■ **Exercise**
Every line of the material that holds "computing" should be counted; give the number and nothing more.

■ **Data to process**

*** Begin section ***

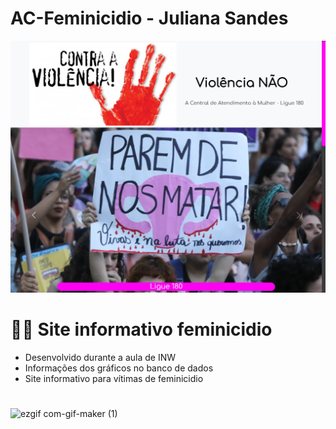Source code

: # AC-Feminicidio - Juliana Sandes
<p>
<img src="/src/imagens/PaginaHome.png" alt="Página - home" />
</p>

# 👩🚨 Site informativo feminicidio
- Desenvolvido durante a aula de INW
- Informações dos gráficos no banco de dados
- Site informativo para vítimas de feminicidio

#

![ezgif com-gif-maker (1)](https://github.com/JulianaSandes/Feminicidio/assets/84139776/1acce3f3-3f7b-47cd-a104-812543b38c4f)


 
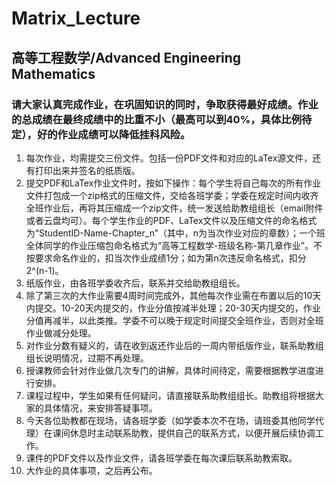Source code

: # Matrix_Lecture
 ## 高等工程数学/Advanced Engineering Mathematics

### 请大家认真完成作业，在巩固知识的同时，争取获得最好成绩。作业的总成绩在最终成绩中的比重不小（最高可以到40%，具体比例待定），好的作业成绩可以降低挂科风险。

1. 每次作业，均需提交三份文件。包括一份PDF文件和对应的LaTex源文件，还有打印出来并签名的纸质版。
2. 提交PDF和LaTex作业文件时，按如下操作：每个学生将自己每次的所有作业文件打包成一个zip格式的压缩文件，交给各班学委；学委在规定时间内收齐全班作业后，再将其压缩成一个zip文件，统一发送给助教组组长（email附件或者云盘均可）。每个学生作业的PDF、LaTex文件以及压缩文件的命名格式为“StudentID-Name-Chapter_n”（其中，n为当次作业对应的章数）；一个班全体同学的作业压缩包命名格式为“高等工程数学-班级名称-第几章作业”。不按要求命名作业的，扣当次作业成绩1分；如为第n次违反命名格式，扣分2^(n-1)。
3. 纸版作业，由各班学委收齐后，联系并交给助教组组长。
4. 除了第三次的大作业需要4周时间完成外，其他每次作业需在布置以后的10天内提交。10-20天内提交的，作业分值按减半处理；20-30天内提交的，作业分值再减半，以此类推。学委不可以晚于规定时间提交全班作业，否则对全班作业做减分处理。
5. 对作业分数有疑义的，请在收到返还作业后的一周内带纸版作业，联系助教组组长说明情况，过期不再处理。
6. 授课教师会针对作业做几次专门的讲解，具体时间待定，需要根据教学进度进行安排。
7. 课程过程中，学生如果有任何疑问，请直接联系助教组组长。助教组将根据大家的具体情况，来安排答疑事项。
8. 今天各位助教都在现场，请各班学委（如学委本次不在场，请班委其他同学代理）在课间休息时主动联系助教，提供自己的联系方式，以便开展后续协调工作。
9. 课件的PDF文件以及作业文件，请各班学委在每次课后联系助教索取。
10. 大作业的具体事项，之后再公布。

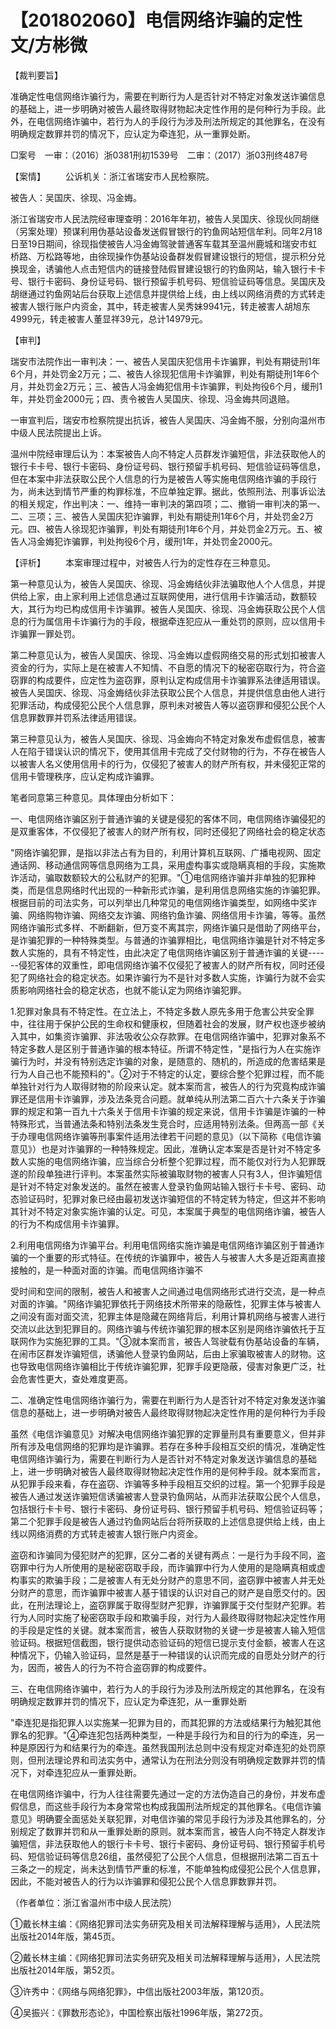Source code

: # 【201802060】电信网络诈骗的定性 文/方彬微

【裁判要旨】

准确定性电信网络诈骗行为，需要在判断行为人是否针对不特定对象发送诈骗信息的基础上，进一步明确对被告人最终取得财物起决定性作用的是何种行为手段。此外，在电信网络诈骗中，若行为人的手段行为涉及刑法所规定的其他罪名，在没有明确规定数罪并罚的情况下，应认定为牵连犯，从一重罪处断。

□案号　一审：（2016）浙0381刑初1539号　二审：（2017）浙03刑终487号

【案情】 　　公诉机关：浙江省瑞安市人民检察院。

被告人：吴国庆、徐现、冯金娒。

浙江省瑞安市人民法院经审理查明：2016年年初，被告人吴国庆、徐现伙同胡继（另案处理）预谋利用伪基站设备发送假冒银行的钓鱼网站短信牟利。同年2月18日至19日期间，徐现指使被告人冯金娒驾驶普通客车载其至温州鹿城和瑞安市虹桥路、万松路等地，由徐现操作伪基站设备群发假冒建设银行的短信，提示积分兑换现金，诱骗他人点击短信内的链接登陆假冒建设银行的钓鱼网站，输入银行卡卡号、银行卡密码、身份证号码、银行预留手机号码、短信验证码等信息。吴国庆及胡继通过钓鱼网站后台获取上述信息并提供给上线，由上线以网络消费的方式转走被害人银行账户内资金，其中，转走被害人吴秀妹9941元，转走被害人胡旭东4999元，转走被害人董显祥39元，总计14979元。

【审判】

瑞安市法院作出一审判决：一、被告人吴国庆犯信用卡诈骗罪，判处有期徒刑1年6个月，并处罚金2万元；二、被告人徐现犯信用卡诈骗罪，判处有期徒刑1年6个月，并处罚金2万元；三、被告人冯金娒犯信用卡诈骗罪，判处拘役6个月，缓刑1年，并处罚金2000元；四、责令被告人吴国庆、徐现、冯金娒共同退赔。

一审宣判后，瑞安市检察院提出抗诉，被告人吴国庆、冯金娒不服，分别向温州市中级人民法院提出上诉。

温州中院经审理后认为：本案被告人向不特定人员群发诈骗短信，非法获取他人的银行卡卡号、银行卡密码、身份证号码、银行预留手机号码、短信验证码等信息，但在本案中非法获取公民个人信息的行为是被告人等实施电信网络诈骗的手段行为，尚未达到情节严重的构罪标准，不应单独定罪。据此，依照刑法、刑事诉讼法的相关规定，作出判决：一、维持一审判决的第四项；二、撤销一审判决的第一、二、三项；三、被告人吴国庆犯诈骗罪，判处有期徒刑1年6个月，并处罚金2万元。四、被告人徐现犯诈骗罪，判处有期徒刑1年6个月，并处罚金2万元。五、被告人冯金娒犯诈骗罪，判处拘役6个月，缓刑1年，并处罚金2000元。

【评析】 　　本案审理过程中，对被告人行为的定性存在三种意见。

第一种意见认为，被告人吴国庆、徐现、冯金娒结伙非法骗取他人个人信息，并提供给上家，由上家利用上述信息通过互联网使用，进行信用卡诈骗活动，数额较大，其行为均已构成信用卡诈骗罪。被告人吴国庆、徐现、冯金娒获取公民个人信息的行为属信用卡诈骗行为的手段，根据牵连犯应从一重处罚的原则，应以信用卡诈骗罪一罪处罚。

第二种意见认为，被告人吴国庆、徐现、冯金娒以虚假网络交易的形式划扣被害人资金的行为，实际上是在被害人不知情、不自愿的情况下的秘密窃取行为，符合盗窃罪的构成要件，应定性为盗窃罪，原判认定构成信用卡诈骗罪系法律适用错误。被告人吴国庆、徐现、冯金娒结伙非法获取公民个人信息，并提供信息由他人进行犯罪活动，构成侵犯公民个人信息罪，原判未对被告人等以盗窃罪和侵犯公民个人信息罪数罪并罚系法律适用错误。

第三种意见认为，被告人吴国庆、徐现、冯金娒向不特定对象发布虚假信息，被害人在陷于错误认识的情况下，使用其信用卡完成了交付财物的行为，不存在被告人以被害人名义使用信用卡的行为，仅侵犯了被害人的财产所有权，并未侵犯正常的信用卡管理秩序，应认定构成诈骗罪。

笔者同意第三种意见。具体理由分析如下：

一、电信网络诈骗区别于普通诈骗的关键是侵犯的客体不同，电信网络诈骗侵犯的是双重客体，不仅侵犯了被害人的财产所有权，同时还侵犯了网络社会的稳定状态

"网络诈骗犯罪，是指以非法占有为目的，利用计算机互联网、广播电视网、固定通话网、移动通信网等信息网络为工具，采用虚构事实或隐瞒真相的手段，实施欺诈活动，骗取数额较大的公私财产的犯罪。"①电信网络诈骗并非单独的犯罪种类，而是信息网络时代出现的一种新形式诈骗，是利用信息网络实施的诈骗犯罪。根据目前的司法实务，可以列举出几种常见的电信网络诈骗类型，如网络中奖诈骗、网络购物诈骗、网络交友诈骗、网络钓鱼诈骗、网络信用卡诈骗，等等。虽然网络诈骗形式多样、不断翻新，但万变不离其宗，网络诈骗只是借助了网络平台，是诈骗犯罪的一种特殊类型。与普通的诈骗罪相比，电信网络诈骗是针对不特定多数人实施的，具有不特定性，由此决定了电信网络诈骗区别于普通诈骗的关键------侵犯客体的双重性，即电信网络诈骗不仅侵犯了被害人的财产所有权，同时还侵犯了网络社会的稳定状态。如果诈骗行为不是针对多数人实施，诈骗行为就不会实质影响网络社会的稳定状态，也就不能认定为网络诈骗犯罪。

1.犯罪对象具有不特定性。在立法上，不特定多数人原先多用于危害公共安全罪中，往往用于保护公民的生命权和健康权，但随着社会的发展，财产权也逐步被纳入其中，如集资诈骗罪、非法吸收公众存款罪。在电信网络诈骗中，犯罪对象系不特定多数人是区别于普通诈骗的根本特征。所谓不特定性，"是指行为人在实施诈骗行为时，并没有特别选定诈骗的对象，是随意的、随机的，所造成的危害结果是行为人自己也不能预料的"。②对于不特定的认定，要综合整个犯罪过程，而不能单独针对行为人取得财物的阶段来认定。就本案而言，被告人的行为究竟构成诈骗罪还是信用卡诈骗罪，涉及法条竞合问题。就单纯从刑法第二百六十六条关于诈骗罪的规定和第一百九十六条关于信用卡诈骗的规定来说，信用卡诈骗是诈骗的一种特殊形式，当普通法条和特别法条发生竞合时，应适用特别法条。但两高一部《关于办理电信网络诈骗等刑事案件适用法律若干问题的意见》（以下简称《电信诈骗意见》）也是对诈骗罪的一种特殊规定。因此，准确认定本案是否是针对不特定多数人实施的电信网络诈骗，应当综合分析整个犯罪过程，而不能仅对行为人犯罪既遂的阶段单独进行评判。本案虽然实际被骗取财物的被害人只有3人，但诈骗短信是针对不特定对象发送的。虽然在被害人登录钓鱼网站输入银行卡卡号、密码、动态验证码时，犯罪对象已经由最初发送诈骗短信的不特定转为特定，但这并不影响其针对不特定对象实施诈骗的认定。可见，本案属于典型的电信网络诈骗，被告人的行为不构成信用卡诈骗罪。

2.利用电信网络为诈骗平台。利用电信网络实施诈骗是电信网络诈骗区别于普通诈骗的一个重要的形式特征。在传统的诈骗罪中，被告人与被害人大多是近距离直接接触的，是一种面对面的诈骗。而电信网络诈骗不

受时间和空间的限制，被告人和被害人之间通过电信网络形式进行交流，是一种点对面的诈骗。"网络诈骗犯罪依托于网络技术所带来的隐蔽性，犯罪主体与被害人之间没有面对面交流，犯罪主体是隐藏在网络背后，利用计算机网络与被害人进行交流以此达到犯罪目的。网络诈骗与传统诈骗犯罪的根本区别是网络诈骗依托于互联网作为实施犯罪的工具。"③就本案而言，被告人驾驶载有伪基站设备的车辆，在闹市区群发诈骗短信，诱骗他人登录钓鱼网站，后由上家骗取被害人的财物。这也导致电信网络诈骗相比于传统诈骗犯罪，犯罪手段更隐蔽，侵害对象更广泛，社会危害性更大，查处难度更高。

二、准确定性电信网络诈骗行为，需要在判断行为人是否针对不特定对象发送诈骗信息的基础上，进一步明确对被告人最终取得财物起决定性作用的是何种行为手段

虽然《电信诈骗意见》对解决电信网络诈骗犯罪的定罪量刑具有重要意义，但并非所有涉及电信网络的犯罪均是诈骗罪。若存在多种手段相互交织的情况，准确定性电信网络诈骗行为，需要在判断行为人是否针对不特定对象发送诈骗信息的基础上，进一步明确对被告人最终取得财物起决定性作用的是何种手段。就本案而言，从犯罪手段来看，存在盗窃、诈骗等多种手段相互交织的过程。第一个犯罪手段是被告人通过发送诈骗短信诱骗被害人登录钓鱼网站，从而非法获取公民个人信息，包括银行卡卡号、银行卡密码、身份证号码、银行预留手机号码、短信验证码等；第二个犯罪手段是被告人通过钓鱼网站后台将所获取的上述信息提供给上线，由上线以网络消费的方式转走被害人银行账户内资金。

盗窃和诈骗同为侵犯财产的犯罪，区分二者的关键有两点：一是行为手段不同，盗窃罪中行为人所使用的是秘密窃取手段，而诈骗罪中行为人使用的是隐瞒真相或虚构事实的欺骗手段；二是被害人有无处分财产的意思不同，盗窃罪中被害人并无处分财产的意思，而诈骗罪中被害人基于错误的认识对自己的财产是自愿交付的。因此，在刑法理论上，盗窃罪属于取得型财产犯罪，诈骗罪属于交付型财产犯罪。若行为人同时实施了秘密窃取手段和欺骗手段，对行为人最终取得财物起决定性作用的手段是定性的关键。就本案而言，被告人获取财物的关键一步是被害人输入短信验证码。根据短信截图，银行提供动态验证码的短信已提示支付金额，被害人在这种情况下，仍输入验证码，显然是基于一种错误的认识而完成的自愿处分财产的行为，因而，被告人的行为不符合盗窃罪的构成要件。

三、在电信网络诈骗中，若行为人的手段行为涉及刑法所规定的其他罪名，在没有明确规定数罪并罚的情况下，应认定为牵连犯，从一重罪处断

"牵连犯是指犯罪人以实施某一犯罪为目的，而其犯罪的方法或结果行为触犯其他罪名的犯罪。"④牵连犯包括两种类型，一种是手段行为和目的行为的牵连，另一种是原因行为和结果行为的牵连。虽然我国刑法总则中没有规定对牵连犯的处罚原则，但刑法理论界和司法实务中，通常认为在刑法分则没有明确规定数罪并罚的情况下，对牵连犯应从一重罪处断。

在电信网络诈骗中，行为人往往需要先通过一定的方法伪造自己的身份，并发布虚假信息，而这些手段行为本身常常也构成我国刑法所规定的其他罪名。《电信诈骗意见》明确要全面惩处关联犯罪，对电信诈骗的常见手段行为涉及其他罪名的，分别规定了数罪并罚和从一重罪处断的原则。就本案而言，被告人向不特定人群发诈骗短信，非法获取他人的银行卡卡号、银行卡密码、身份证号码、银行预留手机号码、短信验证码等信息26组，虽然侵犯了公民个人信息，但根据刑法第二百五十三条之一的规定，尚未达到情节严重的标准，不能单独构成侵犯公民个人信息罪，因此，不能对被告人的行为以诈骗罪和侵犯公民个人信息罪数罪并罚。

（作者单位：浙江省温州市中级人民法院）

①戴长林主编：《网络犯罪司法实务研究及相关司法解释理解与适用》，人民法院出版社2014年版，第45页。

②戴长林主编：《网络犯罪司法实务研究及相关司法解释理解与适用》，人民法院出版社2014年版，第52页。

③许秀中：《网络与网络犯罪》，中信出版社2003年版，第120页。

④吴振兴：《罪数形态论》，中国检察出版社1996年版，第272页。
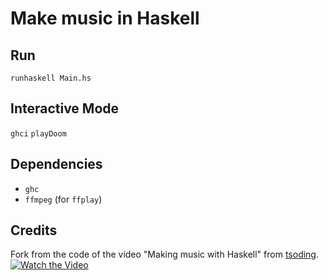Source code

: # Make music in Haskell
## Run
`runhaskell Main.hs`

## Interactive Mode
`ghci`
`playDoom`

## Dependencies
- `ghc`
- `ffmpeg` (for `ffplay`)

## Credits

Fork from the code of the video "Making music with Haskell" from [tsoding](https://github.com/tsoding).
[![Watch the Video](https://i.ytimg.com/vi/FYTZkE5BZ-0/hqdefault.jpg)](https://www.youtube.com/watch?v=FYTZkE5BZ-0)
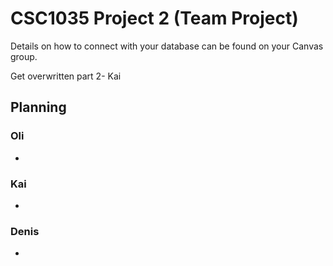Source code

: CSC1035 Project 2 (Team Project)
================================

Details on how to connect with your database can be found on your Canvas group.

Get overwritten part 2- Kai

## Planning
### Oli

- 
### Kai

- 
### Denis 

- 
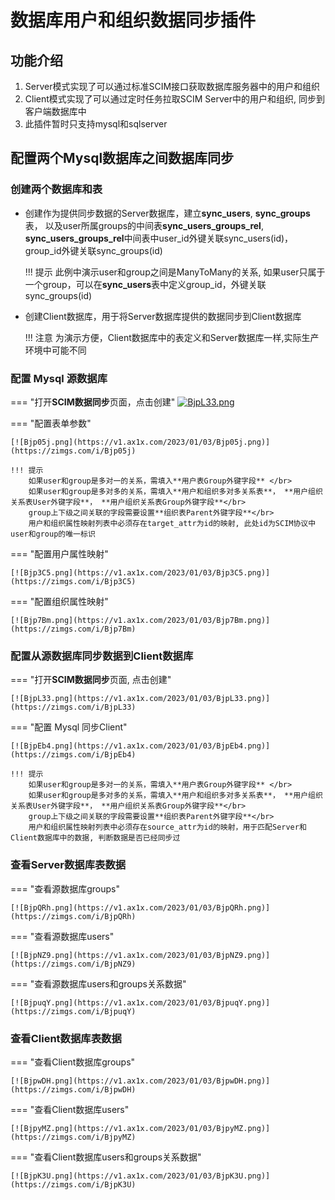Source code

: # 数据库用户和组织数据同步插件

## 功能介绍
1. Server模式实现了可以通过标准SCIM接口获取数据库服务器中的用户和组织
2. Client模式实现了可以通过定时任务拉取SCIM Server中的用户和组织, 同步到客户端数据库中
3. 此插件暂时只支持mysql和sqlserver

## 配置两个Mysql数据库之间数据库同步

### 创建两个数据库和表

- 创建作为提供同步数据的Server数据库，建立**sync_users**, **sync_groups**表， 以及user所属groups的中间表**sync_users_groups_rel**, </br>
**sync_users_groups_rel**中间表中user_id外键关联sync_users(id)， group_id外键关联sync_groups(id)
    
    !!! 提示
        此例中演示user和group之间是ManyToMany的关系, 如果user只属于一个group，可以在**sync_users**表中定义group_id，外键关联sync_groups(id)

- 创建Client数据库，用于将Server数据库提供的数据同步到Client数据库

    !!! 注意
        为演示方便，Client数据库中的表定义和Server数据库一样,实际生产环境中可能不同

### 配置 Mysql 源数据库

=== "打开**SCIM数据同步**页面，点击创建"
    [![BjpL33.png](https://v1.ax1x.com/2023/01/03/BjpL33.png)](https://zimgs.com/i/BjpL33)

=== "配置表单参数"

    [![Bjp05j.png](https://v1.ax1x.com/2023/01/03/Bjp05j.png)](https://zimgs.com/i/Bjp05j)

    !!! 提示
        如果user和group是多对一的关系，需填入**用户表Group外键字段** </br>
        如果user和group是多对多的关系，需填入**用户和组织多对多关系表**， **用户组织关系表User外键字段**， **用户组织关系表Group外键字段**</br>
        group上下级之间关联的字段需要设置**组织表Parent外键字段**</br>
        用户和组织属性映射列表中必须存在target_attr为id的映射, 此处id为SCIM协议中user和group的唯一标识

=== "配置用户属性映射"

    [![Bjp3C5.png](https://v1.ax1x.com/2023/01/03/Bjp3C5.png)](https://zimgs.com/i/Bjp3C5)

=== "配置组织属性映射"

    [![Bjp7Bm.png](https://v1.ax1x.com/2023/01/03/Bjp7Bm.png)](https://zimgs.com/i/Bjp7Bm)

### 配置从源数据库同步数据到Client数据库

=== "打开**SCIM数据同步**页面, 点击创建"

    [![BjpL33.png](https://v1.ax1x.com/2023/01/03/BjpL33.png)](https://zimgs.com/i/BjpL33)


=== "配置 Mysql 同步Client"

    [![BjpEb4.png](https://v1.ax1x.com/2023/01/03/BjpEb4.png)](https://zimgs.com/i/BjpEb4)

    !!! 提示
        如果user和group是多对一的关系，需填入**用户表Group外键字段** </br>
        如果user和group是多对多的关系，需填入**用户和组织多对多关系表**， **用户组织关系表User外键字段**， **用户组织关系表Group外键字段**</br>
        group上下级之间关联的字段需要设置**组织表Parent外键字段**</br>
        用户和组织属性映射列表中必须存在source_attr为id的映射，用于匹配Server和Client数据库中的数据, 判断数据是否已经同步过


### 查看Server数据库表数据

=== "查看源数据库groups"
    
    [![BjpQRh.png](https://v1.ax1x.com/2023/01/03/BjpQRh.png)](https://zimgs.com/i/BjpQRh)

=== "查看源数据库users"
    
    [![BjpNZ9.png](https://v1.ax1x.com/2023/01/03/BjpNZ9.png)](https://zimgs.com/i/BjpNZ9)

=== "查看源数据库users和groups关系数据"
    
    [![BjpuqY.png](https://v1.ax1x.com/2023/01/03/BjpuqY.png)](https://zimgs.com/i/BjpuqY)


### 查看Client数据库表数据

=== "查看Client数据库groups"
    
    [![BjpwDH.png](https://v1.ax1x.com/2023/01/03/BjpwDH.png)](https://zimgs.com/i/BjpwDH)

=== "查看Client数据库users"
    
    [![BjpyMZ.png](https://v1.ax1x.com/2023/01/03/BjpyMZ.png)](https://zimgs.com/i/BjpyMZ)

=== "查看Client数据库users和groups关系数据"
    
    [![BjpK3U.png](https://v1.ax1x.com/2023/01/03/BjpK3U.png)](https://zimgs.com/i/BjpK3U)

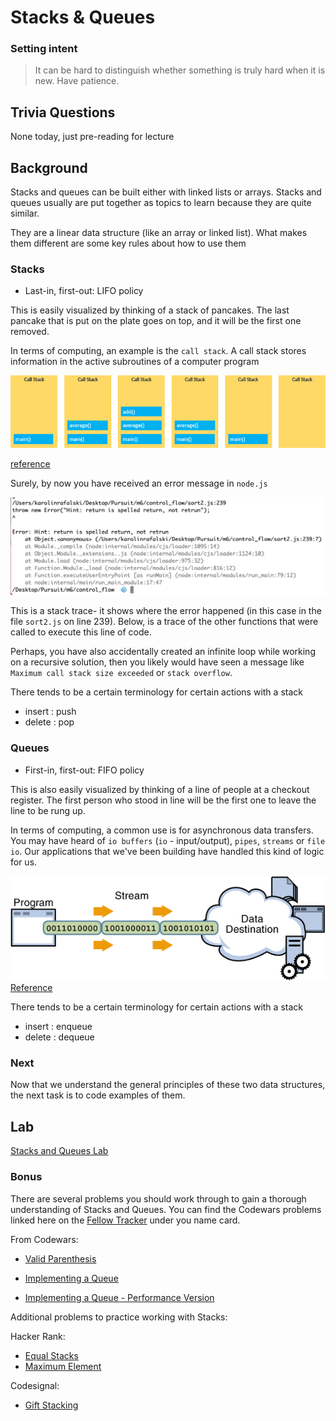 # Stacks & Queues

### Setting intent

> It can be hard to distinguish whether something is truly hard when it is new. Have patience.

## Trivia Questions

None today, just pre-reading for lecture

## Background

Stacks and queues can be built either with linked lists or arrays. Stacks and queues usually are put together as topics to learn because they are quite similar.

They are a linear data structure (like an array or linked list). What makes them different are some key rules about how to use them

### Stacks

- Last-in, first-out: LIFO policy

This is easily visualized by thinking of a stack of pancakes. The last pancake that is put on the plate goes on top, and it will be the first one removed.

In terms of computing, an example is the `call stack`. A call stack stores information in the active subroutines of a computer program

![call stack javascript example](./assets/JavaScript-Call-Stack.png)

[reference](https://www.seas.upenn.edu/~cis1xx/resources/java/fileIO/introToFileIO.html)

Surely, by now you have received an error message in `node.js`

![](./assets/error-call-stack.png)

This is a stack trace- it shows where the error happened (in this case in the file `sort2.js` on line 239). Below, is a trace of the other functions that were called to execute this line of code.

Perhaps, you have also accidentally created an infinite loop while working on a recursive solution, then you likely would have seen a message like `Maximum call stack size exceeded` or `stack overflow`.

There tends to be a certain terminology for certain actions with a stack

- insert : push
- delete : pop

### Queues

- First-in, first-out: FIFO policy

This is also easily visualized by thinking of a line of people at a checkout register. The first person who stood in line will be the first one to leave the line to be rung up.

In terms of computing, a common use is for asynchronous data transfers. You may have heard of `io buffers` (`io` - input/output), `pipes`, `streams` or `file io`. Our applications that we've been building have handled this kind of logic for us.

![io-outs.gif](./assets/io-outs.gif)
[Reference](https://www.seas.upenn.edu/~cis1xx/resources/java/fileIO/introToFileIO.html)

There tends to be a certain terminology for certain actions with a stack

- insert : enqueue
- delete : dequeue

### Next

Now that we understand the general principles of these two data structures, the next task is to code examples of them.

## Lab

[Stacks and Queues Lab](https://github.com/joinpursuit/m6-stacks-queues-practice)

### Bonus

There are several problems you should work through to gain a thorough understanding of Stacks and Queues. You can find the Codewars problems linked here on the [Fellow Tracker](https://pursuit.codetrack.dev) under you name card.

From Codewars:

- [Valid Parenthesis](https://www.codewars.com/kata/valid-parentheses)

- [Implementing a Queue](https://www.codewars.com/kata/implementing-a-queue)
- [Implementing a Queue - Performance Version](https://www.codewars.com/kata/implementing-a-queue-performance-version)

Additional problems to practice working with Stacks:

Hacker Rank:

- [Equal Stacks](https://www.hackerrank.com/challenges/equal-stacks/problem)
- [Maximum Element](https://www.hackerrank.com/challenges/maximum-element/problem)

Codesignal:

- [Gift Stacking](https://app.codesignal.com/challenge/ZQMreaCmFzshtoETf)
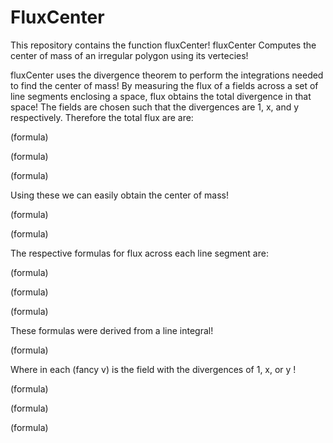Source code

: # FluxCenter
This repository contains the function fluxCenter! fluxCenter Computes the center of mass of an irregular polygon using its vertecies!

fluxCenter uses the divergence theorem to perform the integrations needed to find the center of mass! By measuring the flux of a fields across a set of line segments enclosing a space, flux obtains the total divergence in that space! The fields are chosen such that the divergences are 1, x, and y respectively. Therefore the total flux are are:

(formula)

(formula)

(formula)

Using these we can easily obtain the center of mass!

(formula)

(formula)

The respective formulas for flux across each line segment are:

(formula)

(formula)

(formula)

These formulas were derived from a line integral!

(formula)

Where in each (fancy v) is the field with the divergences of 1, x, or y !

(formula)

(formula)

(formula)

*** End section ***

■ **Response to this exercise**
2